__Data section__

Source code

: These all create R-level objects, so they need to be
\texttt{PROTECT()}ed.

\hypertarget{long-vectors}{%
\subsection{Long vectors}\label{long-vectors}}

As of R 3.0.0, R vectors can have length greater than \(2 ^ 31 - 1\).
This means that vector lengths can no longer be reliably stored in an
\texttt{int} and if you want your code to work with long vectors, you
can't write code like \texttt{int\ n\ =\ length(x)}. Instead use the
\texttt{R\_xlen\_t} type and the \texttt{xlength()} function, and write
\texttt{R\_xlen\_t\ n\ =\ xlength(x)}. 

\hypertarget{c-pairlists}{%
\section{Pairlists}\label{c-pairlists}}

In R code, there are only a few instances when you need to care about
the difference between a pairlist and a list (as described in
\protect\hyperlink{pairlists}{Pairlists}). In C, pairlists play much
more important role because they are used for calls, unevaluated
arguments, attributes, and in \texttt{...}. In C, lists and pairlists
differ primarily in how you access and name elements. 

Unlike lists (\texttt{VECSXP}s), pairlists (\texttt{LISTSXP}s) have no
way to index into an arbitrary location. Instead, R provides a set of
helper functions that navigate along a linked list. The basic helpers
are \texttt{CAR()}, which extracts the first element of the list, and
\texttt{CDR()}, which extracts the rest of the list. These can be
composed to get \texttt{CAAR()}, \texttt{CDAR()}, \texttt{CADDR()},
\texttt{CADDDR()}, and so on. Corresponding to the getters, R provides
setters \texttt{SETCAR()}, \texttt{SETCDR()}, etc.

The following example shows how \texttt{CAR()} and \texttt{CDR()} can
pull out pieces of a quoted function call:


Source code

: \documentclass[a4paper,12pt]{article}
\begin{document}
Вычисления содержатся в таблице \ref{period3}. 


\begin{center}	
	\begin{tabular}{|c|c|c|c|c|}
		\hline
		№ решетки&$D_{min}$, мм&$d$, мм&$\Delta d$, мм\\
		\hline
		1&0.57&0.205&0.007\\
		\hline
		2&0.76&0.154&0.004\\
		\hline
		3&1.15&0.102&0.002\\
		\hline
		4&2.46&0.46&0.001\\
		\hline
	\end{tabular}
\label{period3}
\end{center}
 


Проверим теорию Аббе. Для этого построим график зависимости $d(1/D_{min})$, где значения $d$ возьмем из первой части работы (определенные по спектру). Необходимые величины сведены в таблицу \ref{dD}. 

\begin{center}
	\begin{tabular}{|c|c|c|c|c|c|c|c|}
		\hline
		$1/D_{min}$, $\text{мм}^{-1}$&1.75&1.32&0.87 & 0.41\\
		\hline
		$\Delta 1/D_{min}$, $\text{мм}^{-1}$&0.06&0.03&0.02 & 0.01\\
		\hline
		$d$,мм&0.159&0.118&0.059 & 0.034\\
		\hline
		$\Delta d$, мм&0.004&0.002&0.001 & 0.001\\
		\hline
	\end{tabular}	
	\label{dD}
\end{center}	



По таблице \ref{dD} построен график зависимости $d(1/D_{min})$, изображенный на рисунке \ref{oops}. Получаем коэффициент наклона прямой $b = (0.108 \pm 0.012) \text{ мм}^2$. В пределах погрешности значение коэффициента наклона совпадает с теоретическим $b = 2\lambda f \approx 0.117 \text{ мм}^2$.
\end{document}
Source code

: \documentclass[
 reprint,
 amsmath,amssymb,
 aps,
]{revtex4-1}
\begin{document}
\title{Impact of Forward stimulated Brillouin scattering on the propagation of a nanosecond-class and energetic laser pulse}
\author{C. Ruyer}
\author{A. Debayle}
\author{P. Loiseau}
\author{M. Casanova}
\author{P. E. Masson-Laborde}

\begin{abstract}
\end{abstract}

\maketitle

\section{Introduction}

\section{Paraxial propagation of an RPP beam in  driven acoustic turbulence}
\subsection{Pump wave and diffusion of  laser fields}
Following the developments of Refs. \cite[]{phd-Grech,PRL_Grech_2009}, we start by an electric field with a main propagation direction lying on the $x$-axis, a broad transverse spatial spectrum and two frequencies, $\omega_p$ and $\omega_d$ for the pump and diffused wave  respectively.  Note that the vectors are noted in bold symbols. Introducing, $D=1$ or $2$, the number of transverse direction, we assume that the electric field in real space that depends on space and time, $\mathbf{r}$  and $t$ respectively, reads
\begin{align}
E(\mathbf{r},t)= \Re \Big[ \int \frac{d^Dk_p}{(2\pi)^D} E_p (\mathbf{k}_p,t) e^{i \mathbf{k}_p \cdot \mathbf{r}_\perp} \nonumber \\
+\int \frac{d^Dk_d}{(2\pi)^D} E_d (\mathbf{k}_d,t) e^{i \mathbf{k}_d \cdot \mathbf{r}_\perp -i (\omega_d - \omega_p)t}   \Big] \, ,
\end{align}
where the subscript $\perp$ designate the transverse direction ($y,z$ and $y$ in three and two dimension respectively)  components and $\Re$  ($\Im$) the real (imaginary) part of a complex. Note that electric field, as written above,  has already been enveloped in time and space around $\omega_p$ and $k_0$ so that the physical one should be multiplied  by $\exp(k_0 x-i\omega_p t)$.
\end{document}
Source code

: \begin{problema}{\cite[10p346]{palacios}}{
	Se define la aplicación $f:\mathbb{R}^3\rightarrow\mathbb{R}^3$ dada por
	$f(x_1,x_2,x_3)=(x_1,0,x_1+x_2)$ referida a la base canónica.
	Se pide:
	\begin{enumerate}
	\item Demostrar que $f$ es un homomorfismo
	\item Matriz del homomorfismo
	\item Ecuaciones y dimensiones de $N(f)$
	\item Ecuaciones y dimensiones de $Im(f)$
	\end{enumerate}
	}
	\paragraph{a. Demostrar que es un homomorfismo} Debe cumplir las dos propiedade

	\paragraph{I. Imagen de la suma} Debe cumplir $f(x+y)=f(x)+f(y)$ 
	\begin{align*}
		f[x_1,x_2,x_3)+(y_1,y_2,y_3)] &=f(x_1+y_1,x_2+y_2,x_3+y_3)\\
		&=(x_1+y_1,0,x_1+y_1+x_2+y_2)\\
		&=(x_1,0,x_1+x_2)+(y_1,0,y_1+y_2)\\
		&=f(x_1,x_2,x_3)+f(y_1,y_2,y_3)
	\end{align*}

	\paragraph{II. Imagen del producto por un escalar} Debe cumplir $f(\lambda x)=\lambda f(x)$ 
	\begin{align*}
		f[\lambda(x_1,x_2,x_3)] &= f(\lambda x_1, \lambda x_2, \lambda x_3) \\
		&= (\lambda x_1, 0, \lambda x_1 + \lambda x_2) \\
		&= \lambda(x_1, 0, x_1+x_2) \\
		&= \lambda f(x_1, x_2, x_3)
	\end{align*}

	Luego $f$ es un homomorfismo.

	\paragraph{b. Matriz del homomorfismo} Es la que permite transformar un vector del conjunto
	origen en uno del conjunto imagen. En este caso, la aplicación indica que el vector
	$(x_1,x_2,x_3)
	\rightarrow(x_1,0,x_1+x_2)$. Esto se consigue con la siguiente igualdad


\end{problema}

__Problem to solve__
Could you reproduce the data above exactly as given?

__Your response__
Source code

: These all create R-level objects, so they need to be
\texttt{PROTECT()}ed.

\hypertarget{long-vectors}{%
\subsection{Long vectors}\label{long-vectors}}

As of R 3.0.0, R vectors can have length greater than \(2 ^ 31 - 1\).
This means that vector lengths can no longer be reliably stored in an
\texttt{int} and if you want your code to work with long vectors, you
can't write code like \texttt{int\ n\ =\ length(x)}. Instead use the
\texttt{R\_xlen\_t} type and the \texttt{xlength()} function, and write
\texttt{R\_xlen\_t\ n\ =\ xlength(x)}. 

\hypertarget{c-pairlists}{%
\section{Pairlists}\label{c-pairlists}}

In R code, there are only a few instances when you need to care about
the difference between a pairlist and a list (as described in
\protect\hyperlink{pairlists}{Pairlists}). In C, pairlists play much
more important role because they are used for calls, unevaluated
arguments, attributes, and in \texttt{...}. In C, lists and pairlists
differ primarily in how you access and name elements. 

Unlike lists (\texttt{VECSXP}s), pairlists (\texttt{LISTSXP}s) have no
way to index into an arbitrary location. Instead, R provides a set of
helper functions that navigate along a linked list. The basic helpers
are \texttt{CAR()}, which extracts the first element of the list, and
\texttt{CDR()}, which extracts the rest of the list. These can be
composed to get \texttt{CAAR()}, \texttt{CDAR()}, \texttt{CADDR()},
\texttt{CADDDR()}, and so on. Corresponding to the getters, R provides
setters \texttt{SETCAR()}, \texttt{SETCDR()}, etc.

The following example shows how \texttt{CAR()} and \texttt{CDR()} can
pull out pieces of a quoted function call:


Source code

: \documentclass[a4paper,12pt]{article}
\begin{document}
Вычисления содержатся в таблице \ref{period3}. 


\begin{center}	
	\begin{tabular}{|c|c|c|c|c|}
		\hline
		№ решетки&$D_{min}$, мм&$d$, мм&$\Delta d$, мм\\
		\hline
		1&0.57&0.205&0.007\\
		\hline
		2&0.76&0.154&0.004\\
		\hline
		3&1.15&0.102&0.002\\
		\hline
		4&2.46&0.46&0.001\\
		\hline
	\end{tabular}
\label{period3}
\end{center}
 


Проверим теорию Аббе. Для этого построим график зависимости $d(1/D_{min})$, где значения $d$ возьмем из первой части работы (определенные по спектру). Необходимые величины сведены в таблицу \ref{dD}. 

\begin{center}
	\begin{tabular}{|c|c|c|c|c|c|c|c|}
		\hline
		$1/D_{min}$, $\text{мм}^{-1}$&1.75&1.32&0.87 & 0.41\\
		\hline
		$\Delta 1/D_{min}$, $\text{мм}^{-1}$&0.06&0.03&0.02 & 0.01\\
		\hline
		$d$,мм&0.159&0.118&0.059 & 0.034\\
		\hline
		$\Delta d$, мм&0.004&0.002&0.001 & 0.001\\
		\hline
	\end{tabular}	
	\label{dD}
\end{center}	



По таблице \ref{dD} построен график зависимости $d(1/D_{min})$, изображенный на рисунке \ref{oops}. Получаем коэффициент наклона прямой $b = (0.108 \pm 0.012) \text{ мм}^2$. В пределах погрешности значение коэффициента наклона совпадает с теоретическим $b = 2\lambda f \approx 0.117 \text{ мм}^2$.
\end{document}
Source code

: \documentclass[
 reprint,
 amsmath,amssymb,
 aps,
]{revtex4-1}
\begin{document}
\title{Impact of Forward stimulated Brillouin scattering on the propagation of a nanosecond-class and energetic laser pulse}
\author{C. Ruyer}
\author{A. Debayle}
\author{P. Loiseau}
\author{M. Casanova}
\author{P. E. Masson-Laborde}

\begin{abstract}
\end{abstract}

\maketitle

\section{Introduction}

\section{Paraxial propagation of an RPP beam in  driven acoustic turbulence}
\subsection{Pump wave and diffusion of  laser fields}
Following the developments of Refs. \cite[]{phd-Grech,PRL_Grech_2009}, we start by an electric field with a main propagation direction lying on the $x$-axis, a broad transverse spatial spectrum and two frequencies, $\omega_p$ and $\omega_d$ for the pump and diffused wave  respectively.  Note that the vectors are noted in bold symbols. Introducing, $D=1$ or $2$, the number of transverse direction, we assume that the electric field in real space that depends on space and time, $\mathbf{r}$  and $t$ respectively, reads
\begin{align}
E(\mathbf{r},t)= \Re \Big[ \int \frac{d^Dk_p}{(2\pi)^D} E_p (\mathbf{k}_p,t) e^{i \mathbf{k}_p \cdot \mathbf{r}_\perp} \nonumber \\
+\int \frac{d^Dk_d}{(2\pi)^D} E_d (\mathbf{k}_d,t) e^{i \mathbf{k}_d \cdot \mathbf{r}_\perp -i (\omega_d - \omega_p)t}   \Big] \, ,
\end{align}
where the subscript $\perp$ designate the transverse direction ($y,z$ and $y$ in three and two dimension respectively)  components and $\Re$  ($\Im$) the real (imaginary) part of a complex. Note that electric field, as written above,  has already been enveloped in time and space around $\omega_p$ and $k_0$ so that the physical one should be multiplied  by $\exp(k_0 x-i\omega_p t)$.
\end{document}
Source code

: \begin{problema}{\cite[10p346]{palacios}}{
	Se define la aplicación $f:\mathbb{R}^3\rightarrow\mathbb{R}^3$ dada por
	$f(x_1,x_2,x_3)=(x_1,0,x_1+x_2)$ referida a la base canónica.
	Se pide:
	\begin{enumerate}
	\item Demostrar que $f$ es un homomorfismo
	\item Matriz del homomorfismo
	\item Ecuaciones y dimensiones de $N(f)$
	\item Ecuaciones y dimensiones de $Im(f)$
	\end{enumerate}
	}
	\paragraph{a. Demostrar que es un homomorfismo} Debe cumplir las dos propiedade

	\paragraph{I. Imagen de la suma} Debe cumplir $f(x+y)=f(x)+f(y)$ 
	\begin{align*}
		f[x_1,x_2,x_3)+(y_1,y_2,y_3)] &=f(x_1+y_1,x_2+y_2,x_3+y_3)\\
		&=(x_1+y_1,0,x_1+y_1+x_2+y_2)\\
		&=(x_1,0,x_1+x_2)+(y_1,0,y_1+y_2)\\
		&=f(x_1,x_2,x_3)+f(y_1,y_2,y_3)
	\end{align*}

	\paragraph{II. Imagen del producto por un escalar} Debe cumplir $f(\lambda x)=\lambda f(x)$ 
	\begin{align*}
		f[\lambda(x_1,x_2,x_3)] &= f(\lambda x_1, \lambda x_2, \lambda x_3) \\
		&= (\lambda x_1, 0, \lambda x_1 + \lambda x_2) \\
		&= \lambda(x_1, 0, x_1+x_2) \\
		&= \lambda f(x_1, x_2, x_3)
	\end{align*}

	Luego $f$ es un homomorfismo.

	\paragraph{b. Matriz del homomorfismo} Es la que permite transformar un vector del conjunto
	origen en uno del conjunto imagen. En este caso, la aplicación indica que el vector
	$(x_1,x_2,x_3)
	\rightarrow(x_1,0,x_1+x_2)$. Esto se consigue con la siguiente igualdad


\end{problema}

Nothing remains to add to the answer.